3. I don't understand the desire to trim seconds off of boot-up time (even assuming that systemd does this; it didn't for me). The goal should be to restart less often, not to restart more quickly.
5. The systemd documentation is indeed very good, and that's probably one of the biggest drivers behind its adoption. However, it is also difficult. A big part of the pushback from people over systemd is that it also replaced syslog, and did so with its own custom binary log format. To quote from a forum thread I started shortly after updating my old system to systemd, "Getting smbd/nmbd to work again was a real adventure. Like other users reported, it would just silently fail when starting it from systemd. No error message when issuing the start command, and only a vague "failed" in status. I ended up having to track down Lennart's blog post on "systemd for administrators" to figure out how in blazes to extract anything useful from that cussed binary log system he invented. My first half-dozen or so attempts to get anything useful out of the log journal got exactly zero results; I finally got lucky on another approach..." (I ended up abandoning that distribution altogether after that and a number of other frustrations, and the response from the forums.)
13. The problem for BSDs isn't so much that systemd is or isn't portable to them; it's that some upstream software is beginning to require systemd, making that software difficult (or impossible) to port to BSD.
14. It seems weird to me to hear someone else decide for other people what is or isn't a "negligible" amount of work.
15. So ... systemd is in fact Linux-only by design. How does that jive with 13 again?
19. systemd may not "force" you to do anything, up until your distribution adopts it, pushes it as an update, and then you find yourself spending hours trying to figure out how to troubleshoot a problem that didn't exist before the update. Then it certainly is forcing you to do something.
Here's the problem in a nut shell as I see it: if systemd had been the default in Linux for the last ten years, probably the tool chain around it would be mature enough to meet everyone's needs, we would all be accustomed to the specific commands needed to control and interact with and debug systemd stuff, and if someone came along and proposed replacing everything with a syslog daemon and a pile of init scripts, there'd be rage and outcry. That is to say, I don't see anything inherently bad about systemd.
But, what is enormously frustrating is to have something that works, and be well adapted to it, so that if something breaks I know exactly where to look, and then have all of that be replaced by a foreign system that breaks old things in new ways and requires hours spent trying to figure out what the hell happened.
If the replacement system offers serious benefits over the old system, that offsets the pain slightly. In this case, I've yet to see what the actual benefits are; I have no idea what problems systemd is attempting to solve which are so severe, so immediate, so intractable that they require a jarring change to some of the fundamental parts of the operating system.
Regarding your last point, the main thing that systemd excels at is managing the mishmash of power events, other ACPI events, service management and integration with DBus (which everything seems to require these days).
However, I run Linux in three locations and here's where systemd fits for me:
1. Servers. No use whatsoever. There are two power states: off and on. None of this is really an improvement over SVR4 init. It's just another damn tool to learn.

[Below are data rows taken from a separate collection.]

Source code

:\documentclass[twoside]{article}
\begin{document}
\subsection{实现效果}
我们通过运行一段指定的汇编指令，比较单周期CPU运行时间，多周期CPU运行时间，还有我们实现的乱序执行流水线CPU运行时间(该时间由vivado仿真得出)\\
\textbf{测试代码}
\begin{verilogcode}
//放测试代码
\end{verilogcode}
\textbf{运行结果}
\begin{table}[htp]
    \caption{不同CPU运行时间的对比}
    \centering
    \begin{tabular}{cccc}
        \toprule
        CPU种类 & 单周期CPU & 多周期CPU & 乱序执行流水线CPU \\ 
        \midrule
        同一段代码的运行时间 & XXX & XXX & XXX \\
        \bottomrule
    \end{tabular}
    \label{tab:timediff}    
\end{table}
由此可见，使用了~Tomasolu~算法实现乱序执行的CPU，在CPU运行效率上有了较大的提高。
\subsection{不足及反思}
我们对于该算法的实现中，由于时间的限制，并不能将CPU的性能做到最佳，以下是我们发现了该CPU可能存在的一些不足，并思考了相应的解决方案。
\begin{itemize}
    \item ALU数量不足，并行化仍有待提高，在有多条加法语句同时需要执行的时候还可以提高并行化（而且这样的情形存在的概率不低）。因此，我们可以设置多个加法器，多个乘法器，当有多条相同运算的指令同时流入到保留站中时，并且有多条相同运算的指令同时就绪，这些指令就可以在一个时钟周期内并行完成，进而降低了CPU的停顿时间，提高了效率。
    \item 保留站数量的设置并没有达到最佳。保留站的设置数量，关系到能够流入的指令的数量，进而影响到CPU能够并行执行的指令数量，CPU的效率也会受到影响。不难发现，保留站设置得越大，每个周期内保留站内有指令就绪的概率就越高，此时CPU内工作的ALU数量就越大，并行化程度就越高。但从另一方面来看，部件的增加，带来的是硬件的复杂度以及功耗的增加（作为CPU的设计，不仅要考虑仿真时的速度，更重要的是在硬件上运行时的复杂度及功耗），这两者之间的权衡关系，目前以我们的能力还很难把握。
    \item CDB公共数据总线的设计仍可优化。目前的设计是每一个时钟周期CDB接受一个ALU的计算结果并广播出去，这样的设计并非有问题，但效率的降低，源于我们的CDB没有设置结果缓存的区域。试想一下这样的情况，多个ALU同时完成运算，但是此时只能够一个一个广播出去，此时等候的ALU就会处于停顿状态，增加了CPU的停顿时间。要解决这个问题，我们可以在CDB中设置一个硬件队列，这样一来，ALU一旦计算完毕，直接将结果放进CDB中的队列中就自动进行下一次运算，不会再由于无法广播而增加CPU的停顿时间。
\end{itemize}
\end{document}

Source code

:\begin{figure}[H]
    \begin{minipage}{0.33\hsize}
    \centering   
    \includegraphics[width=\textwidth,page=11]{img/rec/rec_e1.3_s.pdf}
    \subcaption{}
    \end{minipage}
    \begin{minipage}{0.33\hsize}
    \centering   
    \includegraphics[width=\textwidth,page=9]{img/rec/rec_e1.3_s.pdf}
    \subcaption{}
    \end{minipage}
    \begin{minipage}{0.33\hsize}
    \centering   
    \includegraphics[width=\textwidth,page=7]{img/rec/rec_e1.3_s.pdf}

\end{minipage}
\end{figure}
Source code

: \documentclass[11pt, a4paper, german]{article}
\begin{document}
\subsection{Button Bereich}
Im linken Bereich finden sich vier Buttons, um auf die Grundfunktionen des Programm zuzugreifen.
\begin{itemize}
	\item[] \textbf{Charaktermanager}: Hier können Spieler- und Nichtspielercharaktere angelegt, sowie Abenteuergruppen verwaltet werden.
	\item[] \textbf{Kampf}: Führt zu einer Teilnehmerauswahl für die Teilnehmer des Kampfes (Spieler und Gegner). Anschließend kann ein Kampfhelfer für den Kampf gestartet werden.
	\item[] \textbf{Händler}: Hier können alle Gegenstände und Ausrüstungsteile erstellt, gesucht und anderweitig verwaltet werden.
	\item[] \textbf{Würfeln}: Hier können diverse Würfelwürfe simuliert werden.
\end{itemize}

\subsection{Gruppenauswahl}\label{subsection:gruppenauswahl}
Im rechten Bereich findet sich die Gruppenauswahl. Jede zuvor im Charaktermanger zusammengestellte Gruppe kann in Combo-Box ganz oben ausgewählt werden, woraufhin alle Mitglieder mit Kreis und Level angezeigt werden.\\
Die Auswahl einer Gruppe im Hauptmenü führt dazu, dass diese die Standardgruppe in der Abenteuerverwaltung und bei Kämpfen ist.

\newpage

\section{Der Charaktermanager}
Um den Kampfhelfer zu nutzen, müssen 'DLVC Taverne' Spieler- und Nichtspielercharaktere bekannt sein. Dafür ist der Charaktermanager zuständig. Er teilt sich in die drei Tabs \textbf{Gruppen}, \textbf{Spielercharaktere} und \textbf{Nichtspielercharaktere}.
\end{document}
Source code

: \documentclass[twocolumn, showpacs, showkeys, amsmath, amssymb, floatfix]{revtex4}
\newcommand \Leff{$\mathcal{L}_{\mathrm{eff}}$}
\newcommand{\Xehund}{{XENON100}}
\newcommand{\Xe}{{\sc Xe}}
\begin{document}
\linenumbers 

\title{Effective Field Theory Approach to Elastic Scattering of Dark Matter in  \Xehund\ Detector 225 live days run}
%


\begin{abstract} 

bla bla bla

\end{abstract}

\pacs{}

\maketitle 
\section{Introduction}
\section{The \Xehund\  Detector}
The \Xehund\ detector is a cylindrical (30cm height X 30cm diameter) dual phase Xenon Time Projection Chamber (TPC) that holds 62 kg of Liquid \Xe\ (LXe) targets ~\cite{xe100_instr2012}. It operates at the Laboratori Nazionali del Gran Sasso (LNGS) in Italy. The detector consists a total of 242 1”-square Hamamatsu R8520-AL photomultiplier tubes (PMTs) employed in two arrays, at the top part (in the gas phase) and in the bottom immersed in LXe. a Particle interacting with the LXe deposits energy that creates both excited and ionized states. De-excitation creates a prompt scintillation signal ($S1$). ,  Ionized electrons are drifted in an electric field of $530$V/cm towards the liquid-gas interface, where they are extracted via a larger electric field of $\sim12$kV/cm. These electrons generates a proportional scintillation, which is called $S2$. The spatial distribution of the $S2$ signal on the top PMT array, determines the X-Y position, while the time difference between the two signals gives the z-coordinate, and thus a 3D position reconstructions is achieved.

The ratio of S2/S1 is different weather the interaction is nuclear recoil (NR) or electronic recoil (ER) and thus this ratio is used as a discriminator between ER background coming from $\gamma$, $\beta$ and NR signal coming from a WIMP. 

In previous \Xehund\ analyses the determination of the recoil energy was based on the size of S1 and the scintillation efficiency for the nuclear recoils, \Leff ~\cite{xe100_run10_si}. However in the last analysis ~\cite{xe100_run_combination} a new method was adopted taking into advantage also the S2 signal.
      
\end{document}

2. Desktops: No use whatsoever. I run mine like servers simply because if I need remote access, trusting stuff like WOL and ACPI is just silly on Linux.
3. Laptops: No use whatsoever. This is simply down to the fact that the power management on Linux i.e. hibernate/sleep support is a bag of shit. I run mine as power states off and on, much as 1 and 2.
Regarding boot speed - my laptop boots in about 14 seconds (SSD). Who cares about making it faster?
I find that a shell script is far more useful i.e. it doesn't enforce constraints on you which have to then be added as features to systemd. Plus shell scripts are generic tools i.e. learning how to write them will be of more use globally than learning systemd guts.
So basically, screw it.
The problem that this outlines is that Linux's power management, event and ACPI state management is crappy. We don't need another layer of crap over the top of it to make it work properly.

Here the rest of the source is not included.